● Input data:
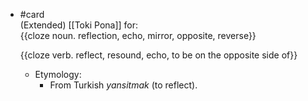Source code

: - #card    
  (Extended) [[Toki Pona]] for:  
  {{cloze noun. reflection, echo, mirror, opposite, reverse}}
  
  {{cloze verb. reflect, resound, echo, to be on the opposite side of}}
	- Etymology:
		- From Turkish *yansitmak* (to reflect).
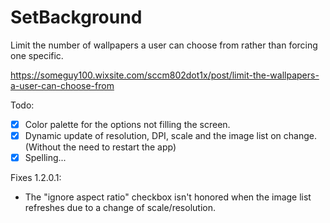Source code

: # SetBackground
Limit the number of wallpapers a user can choose from
rather than forcing one specific.

https://someguy100.wixsite.com/sccm802dot1x/post/limit-the-wallpapers-a-user-can-choose-from

Todo:
- [x] Color palette for the options not filling the screen.
- [x] Dynamic update of resolution, DPI, scale and the image list on change.
  (Without the need to restart the app)
- [x] Spelling... 

Fixes 1.2.0.1:

* The "ignore aspect ratio" checkbox isn't honored when the image list refreshes due to a change of scale/resolution.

● About this task:
All lines from the one that holds "- [x] Color" through the end of the material, both ends included, should be restated exactly.

● Answer area:
- [x] Color palette for the options not filling the screen.
- [x] Dynamic update of resolution, DPI, scale and the image list on change.
  (Without the need to restart the app)
- [x] Spelling... 

Fixes 1.2.0.1:

* The "ignore aspect ratio" checkbox isn't honored when the image list refreshes due to a change of scale/resolution.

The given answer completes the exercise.